When I found out I was expecting, I began to have an overwhelming sense of pressure… pressure not to gain too much weight. Pressure to work until the very need. Pressure to not ask for help or not complain because this is what I wanted. Once I hit the third trimester, I felt pressure to not get an epidural like many women in my family. Once I delivered, pressure to snap back. Pressure to breastfeed. Pressure to still keep all the others balls juggling. Pressure to be the best mom ever.

Now, were all those pressures self imposed? Maybe. But can you relate to some of these never ending demands? Especially when comparing yourself to someone you know closely, it’s hard not be judgmental. But what I’ve come to know is everyone’s journey is different. Even between pregnancies.

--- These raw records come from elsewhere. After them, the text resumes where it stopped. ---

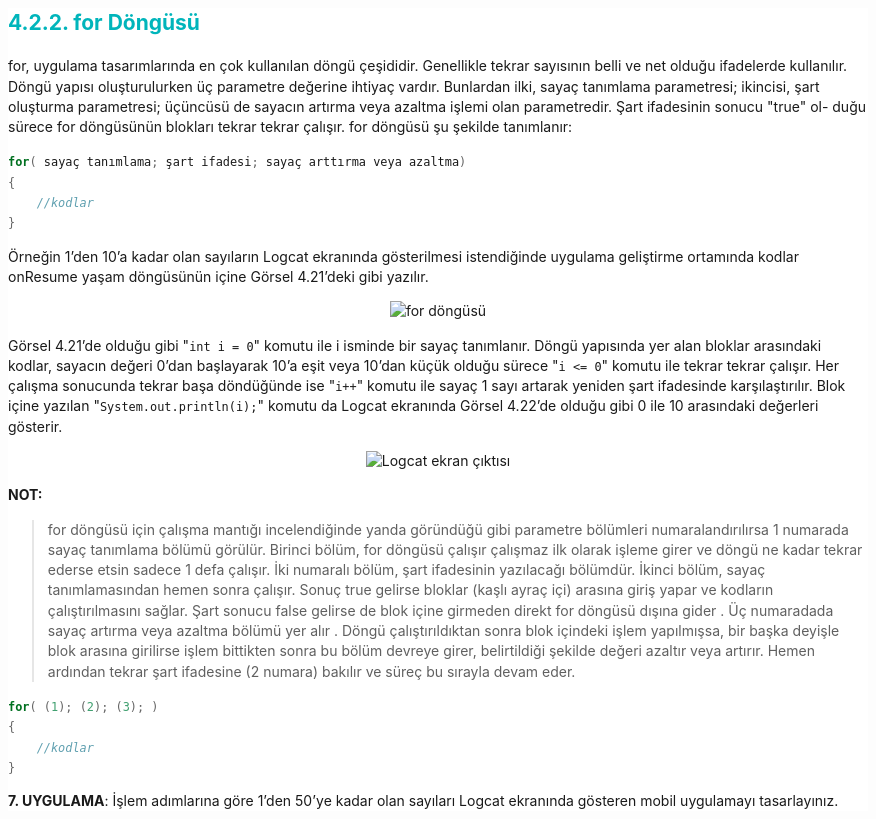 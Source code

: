 <h2 id="4.2.2." style="color:#00b5bb;">4.2.2. for Döngüsü</h2>

for, uygulama tasarımlarında en çok kullanılan döngü çeşididir. Genellikle tekrar sayısının belli ve net olduğu ifadelerde kullanılır. Döngü yapısı oluşturulurken üç parametre değerine ihtiyaç vardır. Bunlardan ilki, sayaç tanımlama parametresi; ikincisi, şart oluşturma parametresi; üçüncüsü de sayacın artırma veya azaltma işlemi olan parametredir. Şart ifadesinin sonucu "true" ol-
duğu sürece for döngüsünün blokları tekrar tekrar çalışır. for döngüsü şu şekilde tanımlanır:

```java
for( sayaç tanımlama; şart ifadesi; sayaç arttırma veya azaltma)
{
    //kodlar
}
```

Örneğin 1’den 10’a kadar olan sayıların Logcat ekranında gösterilmesi istendiğinde uygulama geliştirme ortamında kodlar onResume yaşam döngüsünün içine Görsel 4.21’deki gibi yazılır.
<div style="display:block;text-align:center">

![for döngüsü](./karar-ve-dongu-yapilari/gorsel-4.21-for-dongusu.png)
</div>

Görsel 4.21’de olduğu gibi "```int i = 0```" komutu ile i isminde bir sayaç tanımlanır. Döngü yapısında yer alan bloklar arasındaki kodlar, sayacın değeri 0’dan başlayarak 10’a eşit veya 10’dan küçük olduğu sürece "```i <= 0```" komutu ile tekrar tekrar çalışır. Her çalışma sonucunda tekrar başa döndüğünde ise "```i++```" komutu ile sayaç 1 sayı artarak yeniden şart ifadesinde karşılaştırılır. Blok içine yazılan "```System.out.println(i);```" komutu da Logcat ekranında Görsel 4.22’de olduğu gibi 0 ile 10 arasındaki değerleri gösterir.
<div style="display:block;text-align:center">

![Logcat ekran çıktısı](./karar-ve-dongu-yapilari/gorsel-4.22-logcat-ekran-ciktisi.png)
</div>

**NOT:**

>for döngüsü için çalışma mantığı incelendiğinde yanda göründüğü gibi parametre bölümleri numaralandırılırsa 1 numarada sayaç tanımlama bölümü görülür. Birinci bölüm, for döngüsü çalışır çalışmaz ilk olarak işleme girer ve döngü ne kadar tekrar ederse etsin sadece 1 defa çalışır. İki numaralı bölüm, şart ifadesinin yazılacağı bölümdür. İkinci bölüm, sayaç tanımlamasından hemen sonra çalışır. Sonuç true gelirse bloklar (kaşlı ayraç içi) arasına giriş yapar ve kodların çalıştırılmasını sağlar. Şart sonucu false gelirse de blok içine girmeden direkt for döngüsü dışına gider . Üç numaradada sayaç artırma veya azaltma bölümü yer alır . Döngü çalıştırıldıktan sonra blok içindeki işlem yapılmışsa, bir başka deyişle blok arasına girilirse işlem bittikten sonra bu bölüm devreye girer, belirtildiği şekilde değeri azaltır veya artırır. Hemen ardından tekrar şart ifadesine (2 numara) bakılır ve süreç bu sırayla devam eder.

```java
for( (1); (2); (3); )
{
    //kodlar
}
```

**7. UYGULAMA**: İşlem adımlarına göre 1’den 50’ye kadar olan sayıları Logcat ekranında gösteren mobil uygulamayı tasarlayınız.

As a child, I was precocious, talkative, and very inquisitive. Years of being made fun of for being quirky and different, made me become introverted and very self conscious. As an adult, I became obsessed with success, being almost perfect, and riddled with anxieties. The never ending pressure made me who I am today, but I also missed opportunities to just relax and enjoy the little pleasures of life. So back to the pressures…
In order to mitigate these feelings, I’ve focused on what’s most important, the health and well of my children. I strive to give them a childhood that they will think of and smile with fondness. A childhood filled with eerie few, love, support, family and friends that will enrich them. A childhood full of all things that will positively influence them and help shape them into good humans and great self sustained adults.
How do you deal with pressure and anxiety? Are these external or self imposed?